In the listing below, find the line containing "<p>With pain points, we" and the line containing "- Elastic agents". Repeat exactly those two lines and every line between them.

**SUPPLIED RECORDS**
<<<<

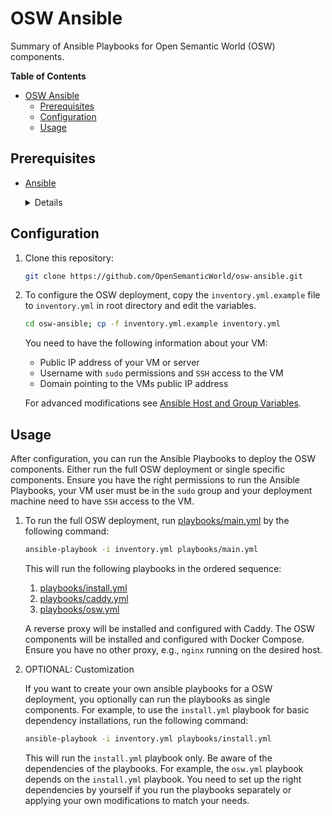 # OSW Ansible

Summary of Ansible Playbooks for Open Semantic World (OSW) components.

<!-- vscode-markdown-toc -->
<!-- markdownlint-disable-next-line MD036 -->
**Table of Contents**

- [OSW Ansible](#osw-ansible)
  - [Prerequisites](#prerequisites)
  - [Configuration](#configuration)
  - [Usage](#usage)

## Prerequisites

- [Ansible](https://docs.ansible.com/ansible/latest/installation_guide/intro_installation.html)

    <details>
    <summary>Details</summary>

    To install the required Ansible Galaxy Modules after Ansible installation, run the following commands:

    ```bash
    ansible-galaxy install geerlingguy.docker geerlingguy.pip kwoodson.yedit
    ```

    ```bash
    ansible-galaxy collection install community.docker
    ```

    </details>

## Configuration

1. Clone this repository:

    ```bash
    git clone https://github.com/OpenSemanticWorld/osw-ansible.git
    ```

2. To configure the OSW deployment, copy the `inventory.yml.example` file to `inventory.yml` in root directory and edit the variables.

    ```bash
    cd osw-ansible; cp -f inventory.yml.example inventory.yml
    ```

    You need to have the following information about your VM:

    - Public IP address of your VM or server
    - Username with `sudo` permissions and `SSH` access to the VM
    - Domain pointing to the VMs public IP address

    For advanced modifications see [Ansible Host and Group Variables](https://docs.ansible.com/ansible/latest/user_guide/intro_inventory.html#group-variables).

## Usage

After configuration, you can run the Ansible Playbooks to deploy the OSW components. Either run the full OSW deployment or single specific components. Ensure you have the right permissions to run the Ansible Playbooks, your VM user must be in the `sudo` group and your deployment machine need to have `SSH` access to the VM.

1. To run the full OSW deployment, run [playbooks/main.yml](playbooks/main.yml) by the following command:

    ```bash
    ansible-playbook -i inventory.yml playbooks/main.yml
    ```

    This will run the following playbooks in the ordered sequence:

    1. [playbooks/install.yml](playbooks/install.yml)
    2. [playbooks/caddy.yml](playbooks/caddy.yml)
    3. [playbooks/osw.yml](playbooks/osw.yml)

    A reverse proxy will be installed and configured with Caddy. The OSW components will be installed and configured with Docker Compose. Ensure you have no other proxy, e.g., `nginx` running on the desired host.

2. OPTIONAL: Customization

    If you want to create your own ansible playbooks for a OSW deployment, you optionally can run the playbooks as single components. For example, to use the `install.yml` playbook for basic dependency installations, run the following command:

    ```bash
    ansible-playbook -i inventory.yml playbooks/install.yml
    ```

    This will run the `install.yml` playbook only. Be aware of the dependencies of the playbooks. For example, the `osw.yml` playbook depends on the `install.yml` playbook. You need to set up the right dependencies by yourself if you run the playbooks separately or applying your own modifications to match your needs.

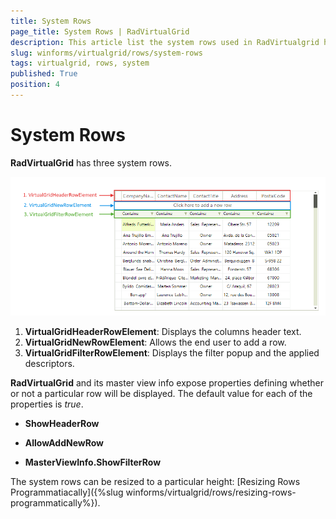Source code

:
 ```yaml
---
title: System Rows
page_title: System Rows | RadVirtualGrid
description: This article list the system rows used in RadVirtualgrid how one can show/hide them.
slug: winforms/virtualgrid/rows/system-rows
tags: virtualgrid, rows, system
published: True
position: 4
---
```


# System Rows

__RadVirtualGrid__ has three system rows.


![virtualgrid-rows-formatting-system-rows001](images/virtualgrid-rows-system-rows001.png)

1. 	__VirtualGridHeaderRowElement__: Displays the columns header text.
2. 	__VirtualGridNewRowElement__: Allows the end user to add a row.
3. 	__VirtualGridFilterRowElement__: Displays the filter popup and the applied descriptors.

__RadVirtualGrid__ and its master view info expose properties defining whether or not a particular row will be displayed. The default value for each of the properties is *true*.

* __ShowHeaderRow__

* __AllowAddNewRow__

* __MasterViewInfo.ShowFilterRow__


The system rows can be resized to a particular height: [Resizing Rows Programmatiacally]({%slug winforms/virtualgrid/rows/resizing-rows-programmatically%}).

>>>>
<<<<

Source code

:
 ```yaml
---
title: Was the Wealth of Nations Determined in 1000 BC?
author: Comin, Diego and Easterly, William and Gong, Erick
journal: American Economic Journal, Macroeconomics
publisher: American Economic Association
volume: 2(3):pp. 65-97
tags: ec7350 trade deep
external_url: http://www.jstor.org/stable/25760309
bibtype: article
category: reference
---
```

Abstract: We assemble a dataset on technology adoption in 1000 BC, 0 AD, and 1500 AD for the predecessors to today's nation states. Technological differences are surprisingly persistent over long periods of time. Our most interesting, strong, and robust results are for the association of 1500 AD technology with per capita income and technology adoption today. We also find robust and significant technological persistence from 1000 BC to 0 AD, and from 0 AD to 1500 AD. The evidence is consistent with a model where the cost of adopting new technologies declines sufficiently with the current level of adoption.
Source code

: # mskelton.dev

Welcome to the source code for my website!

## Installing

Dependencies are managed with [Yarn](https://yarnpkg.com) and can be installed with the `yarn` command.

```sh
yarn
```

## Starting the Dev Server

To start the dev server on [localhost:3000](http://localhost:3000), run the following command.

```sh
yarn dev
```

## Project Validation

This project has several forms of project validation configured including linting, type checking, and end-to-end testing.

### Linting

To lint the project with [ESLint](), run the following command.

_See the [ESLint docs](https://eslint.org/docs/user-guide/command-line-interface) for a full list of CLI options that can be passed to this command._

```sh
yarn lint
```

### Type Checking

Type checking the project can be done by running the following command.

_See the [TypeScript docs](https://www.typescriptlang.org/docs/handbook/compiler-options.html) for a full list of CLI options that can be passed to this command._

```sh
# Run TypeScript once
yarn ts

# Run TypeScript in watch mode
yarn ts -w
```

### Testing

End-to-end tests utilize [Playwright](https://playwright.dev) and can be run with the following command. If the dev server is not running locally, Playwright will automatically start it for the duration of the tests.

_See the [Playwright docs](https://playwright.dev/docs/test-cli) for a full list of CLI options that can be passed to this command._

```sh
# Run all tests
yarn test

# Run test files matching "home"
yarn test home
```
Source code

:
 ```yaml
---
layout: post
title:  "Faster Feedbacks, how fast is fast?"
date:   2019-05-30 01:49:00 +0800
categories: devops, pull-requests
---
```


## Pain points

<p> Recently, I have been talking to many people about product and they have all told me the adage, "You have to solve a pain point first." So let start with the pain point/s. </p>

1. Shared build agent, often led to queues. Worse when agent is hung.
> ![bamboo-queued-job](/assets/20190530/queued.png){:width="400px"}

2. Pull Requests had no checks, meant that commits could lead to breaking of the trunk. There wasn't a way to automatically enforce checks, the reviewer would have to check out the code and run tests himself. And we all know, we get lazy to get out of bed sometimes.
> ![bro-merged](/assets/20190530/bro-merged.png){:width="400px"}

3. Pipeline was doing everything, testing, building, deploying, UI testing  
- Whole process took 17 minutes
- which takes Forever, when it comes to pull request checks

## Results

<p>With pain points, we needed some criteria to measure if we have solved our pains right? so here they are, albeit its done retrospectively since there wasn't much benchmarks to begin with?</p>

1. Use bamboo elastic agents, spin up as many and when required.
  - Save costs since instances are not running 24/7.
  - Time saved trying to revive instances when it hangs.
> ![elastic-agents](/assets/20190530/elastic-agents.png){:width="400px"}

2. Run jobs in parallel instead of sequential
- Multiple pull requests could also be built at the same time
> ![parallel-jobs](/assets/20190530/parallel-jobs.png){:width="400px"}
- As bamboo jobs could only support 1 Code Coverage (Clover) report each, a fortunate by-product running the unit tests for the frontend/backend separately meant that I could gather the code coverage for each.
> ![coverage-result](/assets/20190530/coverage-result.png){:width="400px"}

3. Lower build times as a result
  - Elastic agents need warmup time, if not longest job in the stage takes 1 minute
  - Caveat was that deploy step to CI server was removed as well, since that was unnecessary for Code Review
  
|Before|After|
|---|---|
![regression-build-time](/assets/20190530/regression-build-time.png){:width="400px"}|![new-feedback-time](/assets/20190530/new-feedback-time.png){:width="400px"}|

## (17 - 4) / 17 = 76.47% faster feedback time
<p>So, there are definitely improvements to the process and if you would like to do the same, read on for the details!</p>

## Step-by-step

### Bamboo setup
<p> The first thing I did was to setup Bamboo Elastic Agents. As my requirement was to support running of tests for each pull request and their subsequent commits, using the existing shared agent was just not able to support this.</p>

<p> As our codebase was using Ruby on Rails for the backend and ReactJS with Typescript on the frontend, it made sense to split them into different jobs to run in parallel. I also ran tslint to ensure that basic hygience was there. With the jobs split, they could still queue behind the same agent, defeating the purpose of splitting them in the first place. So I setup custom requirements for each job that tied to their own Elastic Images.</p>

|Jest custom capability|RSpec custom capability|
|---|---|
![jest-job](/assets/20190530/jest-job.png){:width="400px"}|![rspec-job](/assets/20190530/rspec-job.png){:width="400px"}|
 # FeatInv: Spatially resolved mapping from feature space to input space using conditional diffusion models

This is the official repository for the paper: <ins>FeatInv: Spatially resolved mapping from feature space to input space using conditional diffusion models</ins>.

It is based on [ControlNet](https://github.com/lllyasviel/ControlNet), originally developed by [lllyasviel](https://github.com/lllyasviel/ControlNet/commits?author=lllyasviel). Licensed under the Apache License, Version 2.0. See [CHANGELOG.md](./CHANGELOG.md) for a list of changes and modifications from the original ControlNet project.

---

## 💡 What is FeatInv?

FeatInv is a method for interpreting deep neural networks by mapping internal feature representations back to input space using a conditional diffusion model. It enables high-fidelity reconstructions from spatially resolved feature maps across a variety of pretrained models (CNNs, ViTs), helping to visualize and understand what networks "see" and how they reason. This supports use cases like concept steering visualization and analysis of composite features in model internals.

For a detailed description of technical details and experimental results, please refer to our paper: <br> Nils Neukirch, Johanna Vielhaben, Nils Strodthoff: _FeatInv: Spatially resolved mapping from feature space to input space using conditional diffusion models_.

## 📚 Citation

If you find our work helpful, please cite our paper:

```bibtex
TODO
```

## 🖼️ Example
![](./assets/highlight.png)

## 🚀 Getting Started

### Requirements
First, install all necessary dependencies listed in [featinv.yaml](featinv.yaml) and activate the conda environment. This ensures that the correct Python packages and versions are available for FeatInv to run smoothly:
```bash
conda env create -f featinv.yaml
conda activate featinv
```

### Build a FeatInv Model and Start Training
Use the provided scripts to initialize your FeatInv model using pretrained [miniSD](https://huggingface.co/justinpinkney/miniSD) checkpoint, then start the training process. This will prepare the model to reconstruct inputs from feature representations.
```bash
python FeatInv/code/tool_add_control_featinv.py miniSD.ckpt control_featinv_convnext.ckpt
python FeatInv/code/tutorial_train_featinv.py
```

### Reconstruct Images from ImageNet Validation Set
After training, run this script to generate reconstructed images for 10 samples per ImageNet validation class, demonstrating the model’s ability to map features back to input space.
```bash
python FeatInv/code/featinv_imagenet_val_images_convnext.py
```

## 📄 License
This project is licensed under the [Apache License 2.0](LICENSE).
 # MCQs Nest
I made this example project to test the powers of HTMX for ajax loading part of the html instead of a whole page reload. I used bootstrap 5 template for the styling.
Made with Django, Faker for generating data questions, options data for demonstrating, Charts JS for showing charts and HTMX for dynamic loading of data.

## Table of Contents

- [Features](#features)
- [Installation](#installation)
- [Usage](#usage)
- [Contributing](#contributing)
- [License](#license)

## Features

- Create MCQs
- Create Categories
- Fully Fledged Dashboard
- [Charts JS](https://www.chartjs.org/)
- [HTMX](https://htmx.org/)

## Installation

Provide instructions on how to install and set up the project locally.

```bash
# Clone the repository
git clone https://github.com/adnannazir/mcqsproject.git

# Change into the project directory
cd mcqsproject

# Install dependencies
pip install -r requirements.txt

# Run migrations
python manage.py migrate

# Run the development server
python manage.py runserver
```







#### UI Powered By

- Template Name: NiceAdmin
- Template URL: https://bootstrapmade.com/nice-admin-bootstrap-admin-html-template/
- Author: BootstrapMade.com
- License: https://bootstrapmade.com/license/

>>>>

**WRITTEN ANSWER**
<p>With pain points, we needed some criteria to measure if we have solved our pains right? so here they are, albeit its done retrospectively since there wasn't much benchmarks to begin with?</p>

1. Use bamboo elastic agents, spin up as many and when required.
  - Save costs since instances are not running 24/7.
  - Time saved trying to revive instances when it hangs.
> ![elastic-agents](/assets/20190530/elastic-agents.png){:width="400px"}

2. Run jobs in parallel instead of sequential
- Multiple pull requests could also be built at the same time
> ![parallel-jobs](/assets/20190530/parallel-jobs.png){:width="400px"}
- As bamboo jobs could only support 1 Code Coverage (Clover) report each, a fortunate by-product running the unit tests for the frontend/backend separately meant that I could gather the code coverage for each.
> ![coverage-result](/assets/20190530/coverage-result.png){:width="400px"}

3. Lower build times as a result
  - Elastic agents need warmup time, if not longest job in the stage takes 1 minute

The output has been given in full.